John,
You can use the ClientMembershipListener in the client like:
1. Register ClientMembershipListener before before initializing
the ClientCache. This will ensure that the client gets callbacks for
servers that connect when its pool is pre-filled with connections.
2. Initialize ClientCache
3. Wait for server to start
4. When notified, continue
In my test, I used a CountDownLatch known to both the TestClient and
ClientMembershipListener to wait and notify.
In my TestClient, I defined waitForServer (step 3) like:
private void waitForServer() throws InterruptedException {
System.out.println("Waiting for server");
this.latch.await();
System.out.println("Done waiting for server");
}
In my ClientMembershipListener, I defined memberJoined (step 4) like:
public void memberJoined(ClientMembershipEvent event) {
if (!event.isClient()) {
this.latch.countDown();
}
}
If I start the TestClient before the server starts, it waits in
waitForServer. Once the server starts, it gets notified and continues. If I
start the TestClient after the server starts, it just sails through the
waitForServer.
Barry Oglesby
GemFire Advanced Customer Engineering (ACE)

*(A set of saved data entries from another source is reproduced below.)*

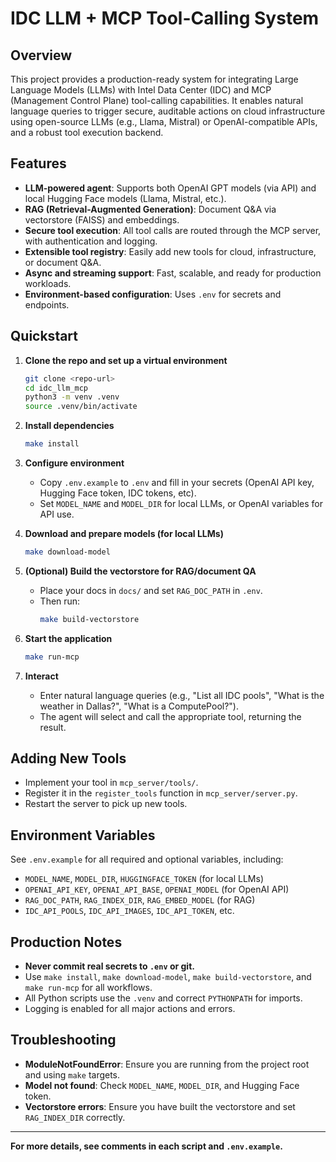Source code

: # IDC LLM + MCP Tool-Calling System

## Overview

This project provides a production-ready system for integrating Large Language Models (LLMs) with Intel Data Center (IDC) and MCP (Management Control Plane) tool-calling capabilities. It enables natural language queries to trigger secure, auditable actions on cloud infrastructure using open-source LLMs (e.g., Llama, Mistral) or OpenAI-compatible APIs, and a robust tool execution backend.

## Features

- **LLM-powered agent**: Supports both OpenAI GPT models (via API) and local Hugging Face models (Llama, Mistral, etc.).
- **RAG (Retrieval-Augmented Generation)**: Document Q&A via vectorstore (FAISS) and embeddings.
- **Secure tool execution**: All tool calls are routed through the MCP server, with authentication and logging.
- **Extensible tool registry**: Easily add new tools for cloud, infrastructure, or document Q&A.
- **Async and streaming support**: Fast, scalable, and ready for production workloads.
- **Environment-based configuration**: Uses `.env` for secrets and endpoints.

## Quickstart

1. **Clone the repo and set up a virtual environment**
    ```sh
    git clone <repo-url>
    cd idc_llm_mcp
    python3 -m venv .venv
    source .venv/bin/activate
    ```

2. **Install dependencies**
    ```sh
    make install
    ```

3. **Configure environment**
    - Copy `.env.example` to `.env` and fill in your secrets (OpenAI API key, Hugging Face token, IDC tokens, etc).
    - Set `MODEL_NAME` and `MODEL_DIR` for local LLMs, or OpenAI variables for API use.

4. **Download and prepare models (for local LLMs)**
    ```sh
    make download-model
    ```

5. **(Optional) Build the vectorstore for RAG/document QA**
    - Place your docs in `docs/` and set `RAG_DOC_PATH` in `.env`.
    - Then run:
      ```sh
      make build-vectorstore
      ```

6. **Start the application**
    ```sh
    make run-mcp
    ```

7. **Interact**
    - Enter natural language queries (e.g., "List all IDC pools", "What is the weather in Dallas?", "What is a ComputePool?").
    - The agent will select and call the appropriate tool, returning the result.

## Adding New Tools

- Implement your tool in `mcp_server/tools/`.
- Register it in the `register_tools` function in `mcp_server/server.py`.
- Restart the server to pick up new tools.

## Environment Variables

See `.env.example` for all required and optional variables, including:
- `MODEL_NAME`, `MODEL_DIR`, `HUGGINGFACE_TOKEN` (for local LLMs)
- `OPENAI_API_KEY`, `OPENAI_API_BASE`, `OPENAI_MODEL` (for OpenAI API)
- `RAG_DOC_PATH`, `RAG_INDEX_DIR`, `RAG_EMBED_MODEL` (for RAG)
- `IDC_API_POOLS`, `IDC_API_IMAGES`, `IDC_API_TOKEN`, etc.

## Production Notes

- **Never commit real secrets to `.env` or git.**
- Use `make install`, `make download-model`, `make build-vectorstore`, and `make run-mcp` for all workflows.
- All Python scripts use the `.venv` and correct `PYTHONPATH` for imports.
- Logging is enabled for all major actions and errors.

## Troubleshooting

- **ModuleNotFoundError**: Ensure you are running from the project root and using `make` targets.
- **Model not found**: Check `MODEL_NAME`, `MODEL_DIR`, and Hugging Face token.
- **Vectorstore errors**: Ensure you have built the vectorstore and set `RAG_INDEX_DIR` correctly.

---

**For more details, see comments in each script and `.env.example`.**

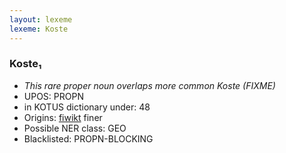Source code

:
 ```yaml
---
layout: lexeme
lexeme: Koste
---
```


###  Koste₁

* _This rare proper noun overlaps more common *Koste* (FIXME)_
* UPOS:  PROPN
* in KOTUS dictionary under:  48
* Origins: [fiwikt](https://fi.wiktionary.org/wiki/Koste) finer 
* Possible NER class:  GEO
* Blacklisted:  PROPN-BLOCKING

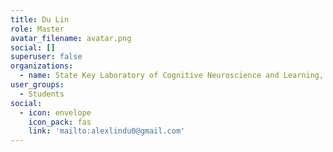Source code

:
```yaml
---
title: Du Lin
role: Master
avatar_filename: avatar.png
social: []
superuser: false
organizations:
  - name: State Key Laboratory of Cognitive Neuroscience and Learning, Beijing Normal University
user_groups:
  - Students
social:
  - icon: envelope
    icon_pack: fas
    link: 'mailto:alexlindu0@gmail.com'
---
```


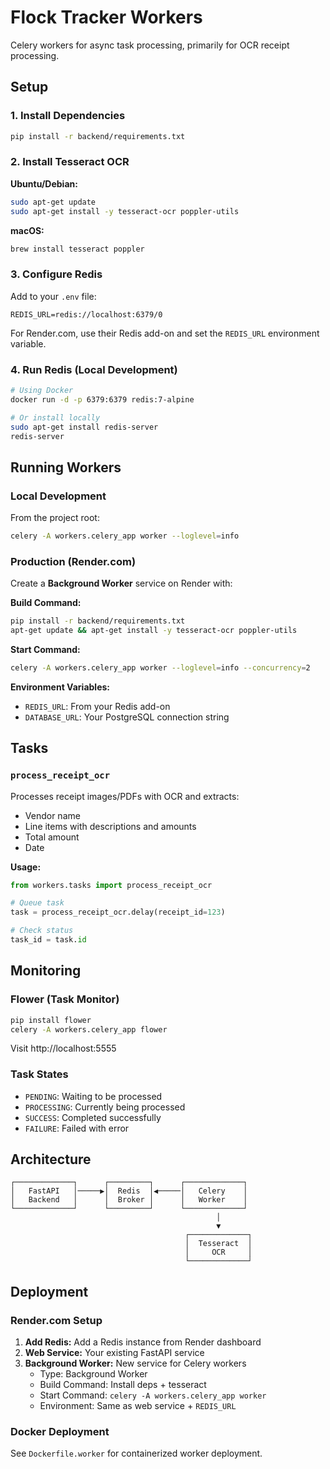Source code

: # Flock Tracker Workers

Celery workers for async task processing, primarily for OCR receipt processing.

## Setup

### 1. Install Dependencies

```bash
pip install -r backend/requirements.txt
```

### 2. Install Tesseract OCR

**Ubuntu/Debian:**
```bash
sudo apt-get update
sudo apt-get install -y tesseract-ocr poppler-utils
```

**macOS:**
```bash
brew install tesseract poppler
```

### 3. Configure Redis

Add to your `.env` file:
```
REDIS_URL=redis://localhost:6379/0
```

For Render.com, use their Redis add-on and set the `REDIS_URL` environment variable.

### 4. Run Redis (Local Development)

```bash
# Using Docker
docker run -d -p 6379:6379 redis:7-alpine

# Or install locally
sudo apt-get install redis-server
redis-server
```

## Running Workers

### Local Development

From the project root:

```bash
celery -A workers.celery_app worker --loglevel=info
```

### Production (Render.com)

Create a **Background Worker** service on Render with:

**Build Command:**
```bash
pip install -r backend/requirements.txt
apt-get update && apt-get install -y tesseract-ocr poppler-utils
```

**Start Command:**
```bash
celery -A workers.celery_app worker --loglevel=info --concurrency=2
```

**Environment Variables:**
- `REDIS_URL`: From your Redis add-on
- `DATABASE_URL`: Your PostgreSQL connection string

## Tasks

### `process_receipt_ocr`

Processes receipt images/PDFs with OCR and extracts:
- Vendor name
- Line items with descriptions and amounts
- Total amount
- Date

**Usage:**
```python
from workers.tasks import process_receipt_ocr

# Queue task
task = process_receipt_ocr.delay(receipt_id=123)

# Check status
task_id = task.id
```

## Monitoring

### Flower (Task Monitor)

```bash
pip install flower
celery -A workers.celery_app flower
```

Visit http://localhost:5555

### Task States

- `PENDING`: Waiting to be processed
- `PROCESSING`: Currently being processed
- `SUCCESS`: Completed successfully
- `FAILURE`: Failed with error

## Architecture

```
┌─────────────┐      ┌─────────┐      ┌─────────────┐
│   FastAPI   │─────▶│  Redis  │◀─────│   Celery    │
│   Backend   │      │  Broker │      │   Worker    │
└─────────────┘      └─────────┘      └─────────────┘
                                              │
                                              ▼
                                       ┌─────────────┐
                                       │  Tesseract  │
                                       │     OCR     │
                                       └─────────────┘
```

## Deployment

### Render.com Setup

1. **Add Redis:** Add a Redis instance from Render dashboard
2. **Web Service:** Your existing FastAPI service
3. **Background Worker:** New service for Celery workers
   - Type: Background Worker
   - Build Command: Install deps + tesseract
   - Start Command: `celery -A workers.celery_app worker`
   - Environment: Same as web service + `REDIS_URL`

### Docker Deployment

See `Dockerfile.worker` for containerized worker deployment.
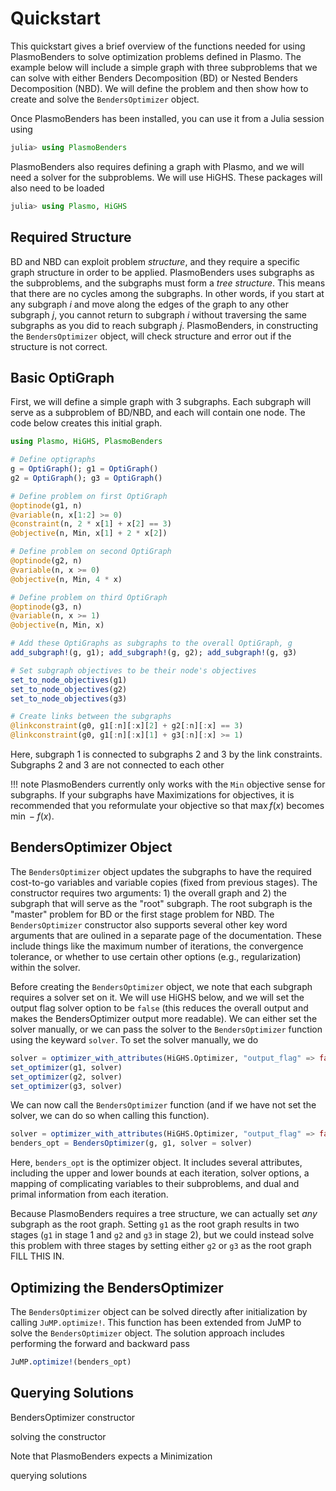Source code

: # Quickstart

This quickstart gives a brief overview of the functions needed for using PlasmoBenders to solve optimization problems defined in Plasmo. The example below will include a simple graph with three subproblems that we can solve with either Benders Decomposition (BD) or Nested Benders Decomposition (NBD). We will define the problem and then show how to create and solve the `BendersOptimizer` object.

Once PlasmoBenders has been installed, you can use it from a Julia session using 

```julia 
julia> using PlasmoBenders
```

PlasmoBenders also requires defining a graph with Plasmo, and we will need a solver for the subproblems. We will use HiGHS. These packages will also need to be loaded
```julia
julia> using Plasmo, HiGHS
```

## Required Structure

BD and NBD can exploit problem _structure_, and they require a specific graph structure in order to be applied. PlasmoBenders uses subgraphs as the subproblems, and the subgraphs must form a _tree structure_. This means that there are no cycles among the subgraphs. In other words, if you start at any subgraph $i$ and move along the edges of the graph to any other subgraph $j$, you cannot return to subgraph $i$ without traversing the same subgraphs as you did to reach subgraph $j$. PlasmoBenders, in constructing the `BendersOptimizer` object, will check structure and error out if the structure is not correct.

## Basic OptiGraph

First, we will define a simple graph with 3 subgraphs. Each subgraph will serve as a subproblem of BD/NBD, and each will contain one node. The code below creates this initial graph. 

```julia
using Plasmo, HiGHS, PlasmoBenders

# Define optigraphs
g = OptiGraph(); g1 = OptiGraph()
g2 = OptiGraph(); g3 = OptiGraph()

# Define problem on first OptiGraph
@optinode(g1, n)
@variable(n, x[1:2] >= 0)
@constraint(n, 2 * x[1] + x[2] == 3)
@objective(n, Min, x[1] + 2 * x[2])

# Define problem on second OptiGraph
@optinode(g2, n)
@variable(n, x >= 0)
@objective(n, Min, 4 * x)

# Define problem on third OptiGraph
@optinode(g3, n)
@variable(n, x >= 1)
@objective(n, Min, x)

# Add these OptiGraphs as subgraphs to the overall OptiGraph, g
add_subgraph!(g, g1); add_subgraph!(g, g2); add_subgraph!(g, g3)

# Set subgraph objectives to be their node's objectives
set_to_node_objectives(g1)
set_to_node_objectives(g2)
set_to_node_objectives(g3)

# Create links between the subgraphs
@linkconstraint(g0, g1[:n][:x][2] + g2[:n][:x] == 3)
@linkconstraint(g0, g1[:n][:x][1] + g3[:n][:x] >= 1)
```

Here, subgraph 1 is connected to subgraphs 2 and 3 by the link constraints. Subgraphs 2 and 3 are not connected to each other

!!! note
    PlasmoBenders currently only works with the `Min` objective sense for subgraphs. If your subgraphs have Maximizations for objectives, it is recommended that you reformulate your objective so that $\max f(x)$ becomes $\min -f(x)$.
    
## BendersOptimizer Object
The `BendersOptimizer` object updates the subgraphs to have the required cost-to-go variables and variable copies (fixed from previous stages). The constructor requires two arguments: 1) the overall graph and 2) the subgraph that will serve as the "root" subgraph. The root subgraph is the "master" problem for BD or the first stage problem for NBD. The `BendersOptimizer` constructor also supports several other key word arguments that are oulined in a separate page of the documentation. These include things like the maximum number of iterations, the convergence tolerance, or whether to use certain other options (e.g., regularization) within the solver. 

Before creating the `BendersOptimizer` object, we note that each subgraph requires a solver set on it. We will use HiGHS below, and we will set the output flag solver option to be `false` (this reduces the overall output and makes the BendersOptimizer output more readable). We can either set the solver manually, or we can pass the solver to the `BendersOptimizer` function using the keyward `solver`. To set the solver manually, we do
```julia
solver = optimizer_with_attributes(HiGHS.Optimizer, "output_flag" => false)
set_optimizer(g1, solver)
set_optimizer(g2, solver)
set_optimizer(g3, solver)
```

We can now call the `BendersOptimizer` function (and if we have not set the solver, we can do so when calling this function).

```julia
solver = optimizer_with_attributes(HiGHS.Optimizer, "output_flag" => false)
benders_opt = BendersOptimizer(g, g1, solver = solver)
```

Here, `benders_opt` is the optimizer object. It includes several attributes, including the upper and lower bounds at each iteration, solver options, a mapping of complicating variables to their subproblems, and dual and primal information from each iteration. 

Because PlasmoBenders requires a tree structure, we can actually set _any_ subgraph as the root graph. Setting `g1` as the root graph results in two stages (`g1` in stage 1 and `g2` and `g3` in stage 2), but we could instead solve this problem with three stages by setting either `g2` or `g3` as the root graph FILL THIS IN.

## Optimizing the BendersOptimizer

The `BendersOptimizer` object can be solved directly after initialization by calling `JuMP.optimize!`. This function has been extended from JuMP to solve the `BendersOptimizer` object. The solution approach includes performing the forward and backward pass

```julia
JuMP.optimize!(benders_opt)
```

## Querying Solutions




BendersOptimizer constructor

solving the constructor

Note that PlasmoBenders expects a Minimization

querying solutions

For immediate support please contact Pivotal Support at
http://support.pivotal.io/
On Wed, Jan 20, 2016 at 6:59 PM, John Blum <[email protected]> wrote:
> Hi Barry-
>
> Thank you for the quick response.
>
> In my test class, I only start one (standalone) server (i.e. no locators,
> no other servers, etc) during setup, and the client (test) connects
> directly to that server. Unfortunately, without explicit coordination, it
> is entirely possible that the client will start first and attempt to
> connect while performing a cache operation before the server is fully
> started/initialized (and technically listening for/accepting client
> connections).
>
> So, unless there is retry logic in the Pool to try and connect until X
> number of attempts at Y intervals has been made, I am not sure how the
> ClientMembershipListener will work in this case, especially since the
> client has not connected (to anything) yet.
>
>
> *1. How do you register a ClientMembershipListener on the client?*
>
> I see that it can be registered with the ClientMembership
> <http://gemfire.docs.pivotal.io/docs-gemfire/latest/javadocs/japi/com/gemstone/gemfire/management/membership/ClientMembership.html#registerClientMembershipListener(com.gemstone.gemfire.management.membership.ClientMembershipListener)>
> [0]
> class, but that appears to be a management component used on the server.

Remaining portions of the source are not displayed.